ACTION ITEM ->
Say how many lines of the records include the string "utility". Nothing else belongs in the answer.
+++
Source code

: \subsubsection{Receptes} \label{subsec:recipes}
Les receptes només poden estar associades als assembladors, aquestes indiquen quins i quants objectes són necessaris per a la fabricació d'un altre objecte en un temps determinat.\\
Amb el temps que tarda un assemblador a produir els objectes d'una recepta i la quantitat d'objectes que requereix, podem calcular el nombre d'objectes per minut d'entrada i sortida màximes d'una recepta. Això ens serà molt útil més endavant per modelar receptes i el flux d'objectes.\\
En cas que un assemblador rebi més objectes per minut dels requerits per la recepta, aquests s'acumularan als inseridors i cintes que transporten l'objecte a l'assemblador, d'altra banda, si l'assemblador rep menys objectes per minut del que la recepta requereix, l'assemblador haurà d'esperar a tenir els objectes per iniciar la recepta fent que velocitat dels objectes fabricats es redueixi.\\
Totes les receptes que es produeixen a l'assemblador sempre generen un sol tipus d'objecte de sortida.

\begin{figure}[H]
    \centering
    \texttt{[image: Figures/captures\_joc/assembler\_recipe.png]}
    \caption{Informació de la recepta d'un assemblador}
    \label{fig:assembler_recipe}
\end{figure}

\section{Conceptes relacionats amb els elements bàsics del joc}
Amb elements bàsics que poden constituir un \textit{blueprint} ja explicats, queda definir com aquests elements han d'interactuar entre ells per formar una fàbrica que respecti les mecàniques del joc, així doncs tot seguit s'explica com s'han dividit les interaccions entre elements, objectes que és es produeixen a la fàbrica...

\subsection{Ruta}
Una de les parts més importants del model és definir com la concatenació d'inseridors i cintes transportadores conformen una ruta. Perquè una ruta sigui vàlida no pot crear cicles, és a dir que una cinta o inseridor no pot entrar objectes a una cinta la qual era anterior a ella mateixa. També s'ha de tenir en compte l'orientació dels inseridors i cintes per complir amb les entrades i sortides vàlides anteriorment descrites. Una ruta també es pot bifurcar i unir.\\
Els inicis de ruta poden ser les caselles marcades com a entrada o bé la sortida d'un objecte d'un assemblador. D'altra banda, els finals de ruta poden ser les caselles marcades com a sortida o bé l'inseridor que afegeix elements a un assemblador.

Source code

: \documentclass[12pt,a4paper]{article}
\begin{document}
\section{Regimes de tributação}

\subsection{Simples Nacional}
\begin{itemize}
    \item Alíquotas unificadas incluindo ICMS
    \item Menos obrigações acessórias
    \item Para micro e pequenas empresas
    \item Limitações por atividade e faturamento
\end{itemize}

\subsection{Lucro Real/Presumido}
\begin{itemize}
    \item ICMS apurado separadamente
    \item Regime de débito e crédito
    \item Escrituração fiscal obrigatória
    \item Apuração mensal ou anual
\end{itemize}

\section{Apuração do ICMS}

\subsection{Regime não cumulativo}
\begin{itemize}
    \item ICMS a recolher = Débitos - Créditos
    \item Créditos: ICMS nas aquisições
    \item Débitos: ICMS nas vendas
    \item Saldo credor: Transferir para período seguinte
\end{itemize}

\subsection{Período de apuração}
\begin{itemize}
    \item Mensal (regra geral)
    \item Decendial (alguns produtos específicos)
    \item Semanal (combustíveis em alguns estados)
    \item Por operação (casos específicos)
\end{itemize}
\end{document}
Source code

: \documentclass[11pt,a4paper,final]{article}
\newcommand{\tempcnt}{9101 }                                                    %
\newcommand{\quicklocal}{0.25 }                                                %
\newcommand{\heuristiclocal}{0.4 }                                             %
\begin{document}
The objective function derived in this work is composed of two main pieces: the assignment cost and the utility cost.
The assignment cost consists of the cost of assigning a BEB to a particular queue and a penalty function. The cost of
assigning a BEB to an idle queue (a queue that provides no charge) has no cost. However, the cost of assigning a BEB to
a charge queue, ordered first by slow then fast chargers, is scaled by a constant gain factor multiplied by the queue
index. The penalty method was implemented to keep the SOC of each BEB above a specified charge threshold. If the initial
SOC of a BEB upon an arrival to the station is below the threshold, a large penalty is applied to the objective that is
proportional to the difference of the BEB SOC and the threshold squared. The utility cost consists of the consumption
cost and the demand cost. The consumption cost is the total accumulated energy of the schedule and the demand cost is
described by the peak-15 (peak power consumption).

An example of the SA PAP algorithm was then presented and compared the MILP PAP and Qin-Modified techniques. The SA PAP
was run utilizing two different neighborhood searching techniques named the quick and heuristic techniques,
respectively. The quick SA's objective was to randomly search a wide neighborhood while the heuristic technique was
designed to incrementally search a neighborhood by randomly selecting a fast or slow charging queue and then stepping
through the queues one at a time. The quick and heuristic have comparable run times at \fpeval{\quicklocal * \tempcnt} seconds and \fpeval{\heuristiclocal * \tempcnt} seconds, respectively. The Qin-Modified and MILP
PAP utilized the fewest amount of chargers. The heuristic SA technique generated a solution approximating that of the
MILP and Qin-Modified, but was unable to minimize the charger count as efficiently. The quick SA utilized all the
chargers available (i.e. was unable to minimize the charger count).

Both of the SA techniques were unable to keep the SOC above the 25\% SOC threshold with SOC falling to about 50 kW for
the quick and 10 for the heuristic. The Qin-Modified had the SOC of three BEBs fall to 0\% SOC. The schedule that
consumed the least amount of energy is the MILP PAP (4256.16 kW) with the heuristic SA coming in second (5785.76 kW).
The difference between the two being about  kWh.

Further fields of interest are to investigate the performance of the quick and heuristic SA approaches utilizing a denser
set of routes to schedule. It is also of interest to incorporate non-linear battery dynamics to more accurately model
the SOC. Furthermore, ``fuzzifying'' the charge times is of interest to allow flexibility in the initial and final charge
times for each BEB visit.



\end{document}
+++
EXERCISE OUTPUT ->
2